Couchbase v3 SDK `KvNotMyVBucket` errors after add node + rebalance

eugene-shcherbo · January 31, 2023, 10:48am

Hi,

After we add a new node to a cluster, then perform rebalancing our applications start throwing Timeouts exceptions with RetryReasons: KvNotMyVBucket. Note: In my local cluster working in Docker I was able to reproduce it only 2 times, but it’s always reproduced in remote environments.

Cluster and SDK information:

SDK version: 3.3.2
Cluster version: 7.1.2 build 3454
There are 4 nodes in the cluster (3 in my local env)
Every bucket configured with 2 replicas

According to the logs from my local env, a new node can’t be initialized because SelectBucket operations fails with KeyNotFound error:

15:47:17 dbug: Couchbase.Core.ClusterNode[104] Op failed: Couchbase.Core.IO.Operations.Authentication.SelectBucket Couchbase.Core.Exceptions.KeyValue.DocumentNotFoundException: Exception of type ‘Couchbase.Core.Exceptions.KeyValue.DocumentNotFoundException’ was thrown. at Couchbase.Core.ClusterNode.ExecuteOp(Func`4 sender, IOperation op, Object state, CancellationTokenPair tokenPair)
-----------------------Context Info---------------------------
{
“dispatchedFrom”:“e0d74601479e”,
“dispatchedTo”:“172.16.101.14:11207”,
“documentKey”:“travel-sample-magma”,
“clientContextId”:“705270”,
“cas”:0,
“status”:“keyNotFound”,
“bucketName”:“travel-sample-magma”,
“collectionName”:null,
“scopeName”:null,
“message”:“KV Error: {Name=\u0022KEY_ENOENT\u0022, Description=\u0022Not Found\u0022, Attributes=\u0022item-only\u0022}”,“opCode”:“selectBucket”,“retryReasons”:
}

The most interesting thing happens next after the error. The SDK tries to perform a connection reinitialization:

15:47:17 dbug: Couchbase.Core.ClusterNode[0] Starting connection reinitialization on server 172.16.101.14:11207.
15:47:17 dbug: Couchbase.Core.ClusterNode[100] Executing op Helo on 172.16.101.14:11207 with key {“i”:“bf9049a231a53c4c/3f5737c6d5a269d2”,“a”:“couchbase-net-sdk/3.3.2.0 (clr/.NET 6.0.13) (os/Linux 5.10.102.1-microsoft-standard-WSL2 #1 SMP Wed Mar 2 00:30:59 UTC 2022)”} and opaque 705376.

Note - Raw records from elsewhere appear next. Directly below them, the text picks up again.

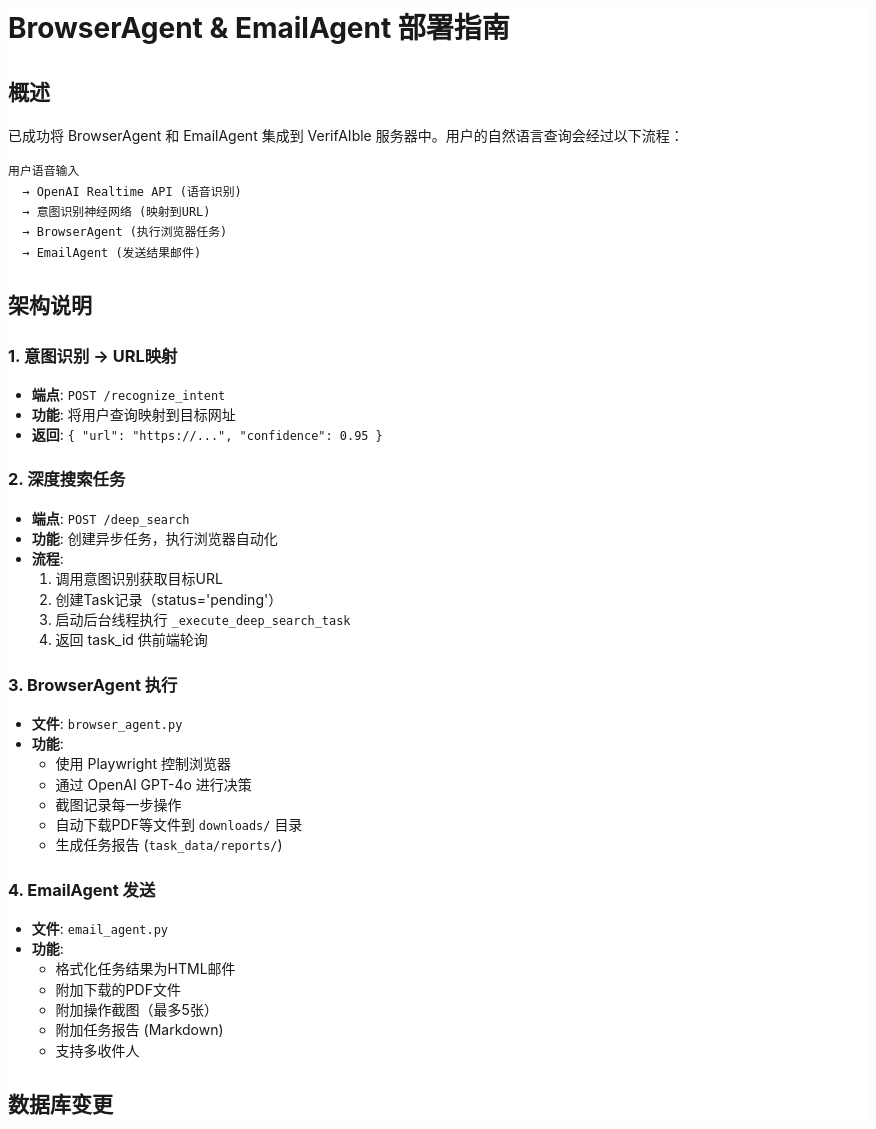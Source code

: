 # BrowserAgent & EmailAgent 部署指南

## 概述

已成功将 BrowserAgent 和 EmailAgent 集成到 VerifAIble 服务器中。用户的自然语言查询会经过以下流程：

```
用户语音输入
  → OpenAI Realtime API (语音识别)
  → 意图识别神经网络 (映射到URL)
  → BrowserAgent (执行浏览器任务)
  → EmailAgent (发送结果邮件)
```

## 架构说明

### 1. 意图识别 → URL映射
- **端点**: `POST /recognize_intent`
- **功能**: 将用户查询映射到目标网址
- **返回**: `{ "url": "https://...", "confidence": 0.95 }`

### 2. 深度搜索任务
- **端点**: `POST /deep_search`
- **功能**: 创建异步任务，执行浏览器自动化
- **流程**:
  1. 调用意图识别获取目标URL
  2. 创建Task记录（status='pending'）
  3. 启动后台线程执行 `_execute_deep_search_task`
  4. 返回 task_id 供前端轮询

### 3. BrowserAgent 执行
- **文件**: `browser_agent.py`
- **功能**:
  - 使用 Playwright 控制浏览器
  - 通过 OpenAI GPT-4o 进行决策
  - 截图记录每一步操作
  - 自动下载PDF等文件到 `downloads/` 目录
  - 生成任务报告 (`task_data/reports/`)

### 4. EmailAgent 发送
- **文件**: `email_agent.py`
- **功能**:
  - 格式化任务结果为HTML邮件
  - 附加下载的PDF文件
  - 附加操作截图（最多5张）
  - 附加任务报告 (Markdown)
  - 支持多收件人

## 数据库变更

And after this I can’t find anything related to this opaque 705376, probably meaning that we never receive a response from the cluster. And seems that a cancellation token isn’t passed to the reinitialization flow in the ClusterNode:

public async Task HelloHello()
{
   foreach (var connection in ConnectionPool.GetConnections())
   {
      ...
      using var rootSpan = RootSpan("reinitialize_connection");
      var serverFeatureList = await Hello(connection, rootSpan).ConfigureAwait(false);
      ...
   }
}

After this I don’t see records related to the cluster nodes updates like this:

15:47:17 dbug: Couchbase.CouchbaseBucket[7000] Updating cluster nodes for rev#9090 on travel-sample-magma

And seems like I ended up in the situation when cluster vbucket map indicates that some vbuckets are on the new node, but this node isn’t the cluster node list, so SDK takes a random node and sends a request to it which definitely responses with NotMyVBucket error. After 6 attempts to retry the operation fails.

I’m going to test the same with the latest SDK version, but that would be great to know what might cause this issue in 3.3.2 and if there are any workarounds.

The link to the archive with two logs files when I was able to reproduce the issue:

jmorris · February 1, 2023, 12:22am

@eugene-shcherbo

Thanks for posting. This looks like it might be related to NCBC-3215; I would try a later version (preferably the latest) and see if it has been resolved as there have been quite a few bug fixes since 3.3.2.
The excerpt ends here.